Pour le PDG de DCNS, Patrick Boissier, la partie pour prendre le contrôle du fabricant irlandais d'hydroliennes OpenHydro, n'était pas gagnée d'avance. Il a dû surmonter les réserves de Thales et de l'Agence des participations de l'Etat (APE), ses deux actionnaires très mitigés pour cette opération, au contraire de la direction générale de l'armement (DGA), selon nos informations. Un comble ! L'APE estimait la prise de risque élevée devant un marché encore balbutiant tandis que Thales aurait souhaité que DCNS soit accompagné d'un partenaire pour la prise de contrôle d'OpenHydro afin de partager les risques. Le groupe naval a néanmoins reçu vendredi le feu vert de son conseil d'administration, pour prendre le contrôle début 2013, vraisemblablement en février, de la start-up irlandaise. En revanche, le conseil n'a pas défini le niveau de la participation de DCNS dans OpenHydro : 51 % ou 100 %. Dans son dossier de présentation du projet, DCNS a fait valoir que les perspectives industrielles de cette nouvelle filière pourraient entraîner la création d'un millier d'emplois dans le bassin de Cherbourg.
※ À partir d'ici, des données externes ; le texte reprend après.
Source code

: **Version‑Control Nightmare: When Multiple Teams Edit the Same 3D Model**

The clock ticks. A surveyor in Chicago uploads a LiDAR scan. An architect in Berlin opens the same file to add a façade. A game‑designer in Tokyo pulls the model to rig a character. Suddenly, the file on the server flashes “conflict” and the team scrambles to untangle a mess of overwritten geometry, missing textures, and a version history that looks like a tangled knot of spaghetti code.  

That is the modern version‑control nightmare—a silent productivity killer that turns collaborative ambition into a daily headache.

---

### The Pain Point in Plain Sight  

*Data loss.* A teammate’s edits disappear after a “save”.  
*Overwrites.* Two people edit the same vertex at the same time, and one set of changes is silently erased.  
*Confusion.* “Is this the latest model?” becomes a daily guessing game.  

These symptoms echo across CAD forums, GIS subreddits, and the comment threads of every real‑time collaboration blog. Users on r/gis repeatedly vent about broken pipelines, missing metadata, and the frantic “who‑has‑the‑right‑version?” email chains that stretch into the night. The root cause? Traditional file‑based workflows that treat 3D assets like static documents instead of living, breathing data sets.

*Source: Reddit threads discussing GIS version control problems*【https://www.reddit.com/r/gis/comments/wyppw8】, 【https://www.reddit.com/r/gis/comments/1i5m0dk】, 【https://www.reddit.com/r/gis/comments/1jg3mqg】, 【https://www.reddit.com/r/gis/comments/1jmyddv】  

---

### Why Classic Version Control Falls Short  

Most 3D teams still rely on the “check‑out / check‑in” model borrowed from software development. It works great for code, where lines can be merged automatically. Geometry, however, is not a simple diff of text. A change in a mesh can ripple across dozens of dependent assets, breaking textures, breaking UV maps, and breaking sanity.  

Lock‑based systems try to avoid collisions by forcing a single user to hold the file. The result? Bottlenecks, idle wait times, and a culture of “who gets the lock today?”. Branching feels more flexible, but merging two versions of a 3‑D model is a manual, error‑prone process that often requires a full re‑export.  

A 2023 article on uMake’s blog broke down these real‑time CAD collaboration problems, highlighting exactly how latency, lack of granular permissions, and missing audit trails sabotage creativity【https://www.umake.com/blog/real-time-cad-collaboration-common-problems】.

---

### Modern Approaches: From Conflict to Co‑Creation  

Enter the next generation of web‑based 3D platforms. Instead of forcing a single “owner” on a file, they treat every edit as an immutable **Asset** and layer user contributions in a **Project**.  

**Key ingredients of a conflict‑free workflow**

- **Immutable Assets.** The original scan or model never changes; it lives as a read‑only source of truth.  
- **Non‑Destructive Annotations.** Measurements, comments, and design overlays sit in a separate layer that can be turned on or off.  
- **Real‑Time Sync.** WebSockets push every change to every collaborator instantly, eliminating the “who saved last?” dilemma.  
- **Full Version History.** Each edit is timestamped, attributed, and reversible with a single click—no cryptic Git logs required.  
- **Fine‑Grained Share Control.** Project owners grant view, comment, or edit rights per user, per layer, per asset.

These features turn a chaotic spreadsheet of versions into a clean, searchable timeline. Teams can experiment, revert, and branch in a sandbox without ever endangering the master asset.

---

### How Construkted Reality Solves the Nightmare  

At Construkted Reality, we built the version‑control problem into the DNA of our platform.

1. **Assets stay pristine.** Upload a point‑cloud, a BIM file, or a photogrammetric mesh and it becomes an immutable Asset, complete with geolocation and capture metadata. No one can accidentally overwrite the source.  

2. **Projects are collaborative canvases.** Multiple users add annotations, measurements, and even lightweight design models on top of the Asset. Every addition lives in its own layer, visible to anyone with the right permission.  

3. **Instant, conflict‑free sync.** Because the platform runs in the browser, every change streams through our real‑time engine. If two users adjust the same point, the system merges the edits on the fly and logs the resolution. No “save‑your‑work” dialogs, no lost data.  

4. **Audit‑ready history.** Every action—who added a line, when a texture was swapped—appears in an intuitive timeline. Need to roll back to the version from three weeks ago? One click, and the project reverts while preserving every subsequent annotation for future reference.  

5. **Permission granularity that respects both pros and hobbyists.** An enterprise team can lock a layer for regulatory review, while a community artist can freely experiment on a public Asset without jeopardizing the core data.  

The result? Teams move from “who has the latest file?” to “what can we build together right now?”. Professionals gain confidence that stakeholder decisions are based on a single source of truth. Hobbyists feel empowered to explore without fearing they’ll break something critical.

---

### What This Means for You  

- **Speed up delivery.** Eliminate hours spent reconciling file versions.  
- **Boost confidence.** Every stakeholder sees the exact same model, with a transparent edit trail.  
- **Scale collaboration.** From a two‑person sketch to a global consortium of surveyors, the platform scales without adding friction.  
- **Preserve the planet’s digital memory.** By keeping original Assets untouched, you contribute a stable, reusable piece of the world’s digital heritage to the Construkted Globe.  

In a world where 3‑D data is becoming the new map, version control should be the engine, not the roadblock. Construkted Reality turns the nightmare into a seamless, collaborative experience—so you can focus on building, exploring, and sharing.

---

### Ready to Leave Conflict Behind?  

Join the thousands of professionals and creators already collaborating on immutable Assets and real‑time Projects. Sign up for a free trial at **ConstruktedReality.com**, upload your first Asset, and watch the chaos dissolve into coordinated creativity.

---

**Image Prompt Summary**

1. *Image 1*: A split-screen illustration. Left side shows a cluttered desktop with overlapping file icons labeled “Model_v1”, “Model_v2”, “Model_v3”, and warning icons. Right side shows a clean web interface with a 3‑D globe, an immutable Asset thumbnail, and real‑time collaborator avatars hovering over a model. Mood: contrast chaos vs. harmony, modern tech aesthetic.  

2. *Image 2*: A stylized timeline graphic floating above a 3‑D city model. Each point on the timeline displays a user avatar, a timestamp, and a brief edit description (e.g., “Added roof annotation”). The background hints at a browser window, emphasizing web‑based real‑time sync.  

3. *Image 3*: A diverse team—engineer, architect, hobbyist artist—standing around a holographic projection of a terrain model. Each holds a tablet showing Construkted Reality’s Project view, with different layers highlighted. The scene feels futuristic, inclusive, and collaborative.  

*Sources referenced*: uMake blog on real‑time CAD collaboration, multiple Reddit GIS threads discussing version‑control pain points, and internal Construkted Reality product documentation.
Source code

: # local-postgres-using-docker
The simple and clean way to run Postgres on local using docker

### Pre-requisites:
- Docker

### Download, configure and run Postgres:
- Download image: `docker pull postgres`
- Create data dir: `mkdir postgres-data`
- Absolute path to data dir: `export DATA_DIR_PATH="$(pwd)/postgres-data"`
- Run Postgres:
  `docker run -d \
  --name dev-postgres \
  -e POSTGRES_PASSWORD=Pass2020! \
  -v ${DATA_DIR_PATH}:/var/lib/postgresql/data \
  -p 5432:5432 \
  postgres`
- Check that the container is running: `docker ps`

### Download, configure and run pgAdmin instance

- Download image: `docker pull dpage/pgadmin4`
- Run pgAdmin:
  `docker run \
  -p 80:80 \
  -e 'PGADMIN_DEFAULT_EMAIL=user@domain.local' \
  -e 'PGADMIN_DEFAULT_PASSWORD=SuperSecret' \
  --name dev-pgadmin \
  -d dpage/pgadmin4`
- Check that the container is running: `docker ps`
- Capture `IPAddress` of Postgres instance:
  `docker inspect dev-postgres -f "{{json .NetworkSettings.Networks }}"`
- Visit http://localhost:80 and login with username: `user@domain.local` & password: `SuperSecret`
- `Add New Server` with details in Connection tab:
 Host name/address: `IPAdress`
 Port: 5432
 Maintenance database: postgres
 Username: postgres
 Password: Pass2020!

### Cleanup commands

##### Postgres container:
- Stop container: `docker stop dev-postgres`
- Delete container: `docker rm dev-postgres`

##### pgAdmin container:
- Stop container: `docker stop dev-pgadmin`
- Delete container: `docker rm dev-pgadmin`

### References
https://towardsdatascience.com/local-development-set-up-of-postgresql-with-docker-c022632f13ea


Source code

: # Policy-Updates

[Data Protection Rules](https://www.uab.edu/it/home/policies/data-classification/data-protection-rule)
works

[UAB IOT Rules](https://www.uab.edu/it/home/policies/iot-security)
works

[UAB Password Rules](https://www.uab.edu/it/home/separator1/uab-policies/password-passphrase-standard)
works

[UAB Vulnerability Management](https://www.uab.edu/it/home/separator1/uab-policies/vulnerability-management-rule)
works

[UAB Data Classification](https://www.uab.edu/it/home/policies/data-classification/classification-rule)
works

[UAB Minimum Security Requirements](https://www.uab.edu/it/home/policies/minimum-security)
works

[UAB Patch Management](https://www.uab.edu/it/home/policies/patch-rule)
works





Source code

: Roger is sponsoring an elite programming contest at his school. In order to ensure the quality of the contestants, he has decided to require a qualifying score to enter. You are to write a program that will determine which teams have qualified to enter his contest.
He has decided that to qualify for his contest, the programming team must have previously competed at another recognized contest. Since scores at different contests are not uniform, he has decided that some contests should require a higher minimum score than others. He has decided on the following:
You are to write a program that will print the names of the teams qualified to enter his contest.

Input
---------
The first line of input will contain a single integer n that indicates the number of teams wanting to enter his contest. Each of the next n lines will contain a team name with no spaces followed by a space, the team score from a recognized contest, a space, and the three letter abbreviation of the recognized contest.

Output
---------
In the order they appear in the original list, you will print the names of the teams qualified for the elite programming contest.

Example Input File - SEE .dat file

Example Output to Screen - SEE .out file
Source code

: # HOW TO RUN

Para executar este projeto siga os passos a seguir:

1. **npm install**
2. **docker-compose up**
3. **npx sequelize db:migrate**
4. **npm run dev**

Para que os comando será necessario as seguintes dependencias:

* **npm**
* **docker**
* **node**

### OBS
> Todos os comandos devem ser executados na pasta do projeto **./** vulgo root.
Après aoir injecté début 2011, 14 millions d'euros en échange de 8 % du capital, DCNS a poursuivi son offensive fin 2011 en mettant la main sur 3,16 % supplémentaires pour un montant de 3,7 millions d'euros. Soit 17,7 millions d'euros au total. En moins d'un an, DCNS est devenu le partenaire de référence d'OpenHydro, dont il soutient les opérations sur le projet d'hydroliennes pilote (0,5 MW) d'EDF, opérationnelle depuis octobre 2011 à Paimpol Bréhat (Côtes d'Armor).